#### Records for processing

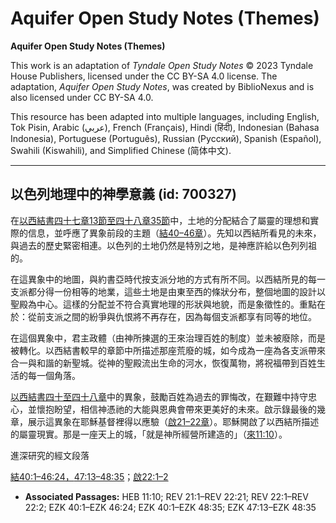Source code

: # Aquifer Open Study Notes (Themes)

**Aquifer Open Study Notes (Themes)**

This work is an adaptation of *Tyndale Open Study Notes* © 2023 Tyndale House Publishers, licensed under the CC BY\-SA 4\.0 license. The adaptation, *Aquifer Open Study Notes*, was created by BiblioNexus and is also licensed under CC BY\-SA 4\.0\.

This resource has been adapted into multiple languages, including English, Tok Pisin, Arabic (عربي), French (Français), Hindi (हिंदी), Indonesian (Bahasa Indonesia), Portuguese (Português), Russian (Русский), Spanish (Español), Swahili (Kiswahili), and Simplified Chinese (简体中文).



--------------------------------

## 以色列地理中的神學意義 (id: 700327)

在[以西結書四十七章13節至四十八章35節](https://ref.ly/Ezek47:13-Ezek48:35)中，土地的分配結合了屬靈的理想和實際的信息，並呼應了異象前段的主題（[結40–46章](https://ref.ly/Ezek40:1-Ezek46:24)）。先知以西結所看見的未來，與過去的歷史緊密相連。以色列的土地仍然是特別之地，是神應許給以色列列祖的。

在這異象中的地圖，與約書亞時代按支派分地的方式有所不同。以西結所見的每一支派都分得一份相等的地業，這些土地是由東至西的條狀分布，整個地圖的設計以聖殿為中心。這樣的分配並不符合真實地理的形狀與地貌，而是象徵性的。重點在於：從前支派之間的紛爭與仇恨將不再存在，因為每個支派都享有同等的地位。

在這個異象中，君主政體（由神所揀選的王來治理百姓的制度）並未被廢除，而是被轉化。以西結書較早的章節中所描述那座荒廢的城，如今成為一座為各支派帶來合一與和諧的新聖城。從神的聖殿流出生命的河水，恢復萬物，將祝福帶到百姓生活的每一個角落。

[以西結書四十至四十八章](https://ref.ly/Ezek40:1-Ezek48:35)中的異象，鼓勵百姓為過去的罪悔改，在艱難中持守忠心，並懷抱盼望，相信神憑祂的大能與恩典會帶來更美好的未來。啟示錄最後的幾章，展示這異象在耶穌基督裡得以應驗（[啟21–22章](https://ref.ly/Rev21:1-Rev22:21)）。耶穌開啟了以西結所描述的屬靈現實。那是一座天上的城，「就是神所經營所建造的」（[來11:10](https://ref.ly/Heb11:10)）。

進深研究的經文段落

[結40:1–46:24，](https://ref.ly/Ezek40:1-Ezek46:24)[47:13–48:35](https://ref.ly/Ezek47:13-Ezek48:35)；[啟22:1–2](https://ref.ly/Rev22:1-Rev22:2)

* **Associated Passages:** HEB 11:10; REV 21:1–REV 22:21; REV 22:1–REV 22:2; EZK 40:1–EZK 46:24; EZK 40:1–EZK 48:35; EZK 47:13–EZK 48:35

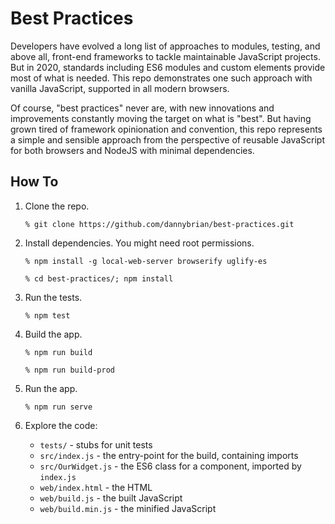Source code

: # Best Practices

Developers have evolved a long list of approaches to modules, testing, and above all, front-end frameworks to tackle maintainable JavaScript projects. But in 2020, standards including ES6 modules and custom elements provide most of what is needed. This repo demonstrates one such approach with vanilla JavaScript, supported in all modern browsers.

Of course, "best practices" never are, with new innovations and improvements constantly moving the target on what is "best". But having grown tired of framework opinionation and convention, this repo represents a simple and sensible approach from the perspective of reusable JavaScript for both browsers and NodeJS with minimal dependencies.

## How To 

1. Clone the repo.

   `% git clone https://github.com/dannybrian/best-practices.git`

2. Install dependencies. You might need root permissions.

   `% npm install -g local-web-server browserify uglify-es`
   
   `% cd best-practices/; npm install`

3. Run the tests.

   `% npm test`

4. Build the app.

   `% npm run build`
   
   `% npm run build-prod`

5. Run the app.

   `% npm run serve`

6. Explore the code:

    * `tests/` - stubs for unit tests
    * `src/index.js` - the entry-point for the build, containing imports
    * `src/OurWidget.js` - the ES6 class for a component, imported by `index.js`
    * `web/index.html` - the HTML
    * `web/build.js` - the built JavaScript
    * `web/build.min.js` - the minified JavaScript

--

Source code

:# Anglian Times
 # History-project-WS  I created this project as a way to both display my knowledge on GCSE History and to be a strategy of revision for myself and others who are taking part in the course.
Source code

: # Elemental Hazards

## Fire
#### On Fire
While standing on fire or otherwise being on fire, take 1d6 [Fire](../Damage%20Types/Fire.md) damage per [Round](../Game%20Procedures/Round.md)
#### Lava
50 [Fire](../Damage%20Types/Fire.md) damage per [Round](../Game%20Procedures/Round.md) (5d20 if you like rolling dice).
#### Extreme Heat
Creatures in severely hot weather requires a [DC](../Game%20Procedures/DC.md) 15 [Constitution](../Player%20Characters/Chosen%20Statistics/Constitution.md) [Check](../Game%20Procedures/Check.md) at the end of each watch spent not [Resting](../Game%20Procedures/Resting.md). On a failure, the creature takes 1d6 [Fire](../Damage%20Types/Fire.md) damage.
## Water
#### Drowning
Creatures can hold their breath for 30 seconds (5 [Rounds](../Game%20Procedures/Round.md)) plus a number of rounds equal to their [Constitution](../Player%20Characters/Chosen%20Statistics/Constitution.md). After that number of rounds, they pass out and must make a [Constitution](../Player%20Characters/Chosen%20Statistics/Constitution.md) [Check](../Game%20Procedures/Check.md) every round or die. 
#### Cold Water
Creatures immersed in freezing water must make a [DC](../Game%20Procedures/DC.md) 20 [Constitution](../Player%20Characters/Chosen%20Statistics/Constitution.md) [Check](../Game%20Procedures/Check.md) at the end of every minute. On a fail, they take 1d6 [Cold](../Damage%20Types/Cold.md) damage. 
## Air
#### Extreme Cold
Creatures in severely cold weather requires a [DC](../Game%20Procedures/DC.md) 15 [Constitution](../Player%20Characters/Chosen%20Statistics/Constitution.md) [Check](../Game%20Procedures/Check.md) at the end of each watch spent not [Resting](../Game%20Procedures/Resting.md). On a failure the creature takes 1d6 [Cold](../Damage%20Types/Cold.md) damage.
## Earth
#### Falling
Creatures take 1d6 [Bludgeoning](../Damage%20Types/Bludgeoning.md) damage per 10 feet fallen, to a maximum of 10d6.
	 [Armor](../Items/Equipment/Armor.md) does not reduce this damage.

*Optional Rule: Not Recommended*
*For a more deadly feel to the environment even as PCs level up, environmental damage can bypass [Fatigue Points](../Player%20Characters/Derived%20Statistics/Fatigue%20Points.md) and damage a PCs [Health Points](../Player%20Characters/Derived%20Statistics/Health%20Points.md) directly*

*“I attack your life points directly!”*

#### Exercise instructions
Transcribe each line of the data above, unaltered, from the one where "a more deadly" appears to the one where "attack your life" appears, inclusive of both.

#### Worked solution
*For a more deadly feel to the environment even as PCs level up, environmental damage can bypass [Fatigue Points](../Player%20Characters/Derived%20Statistics/Fatigue%20Points.md) and damage a PCs [Health Points](../Player%20Characters/Derived%20Statistics/Health%20Points.md) directly*

*“I attack your life points directly!”*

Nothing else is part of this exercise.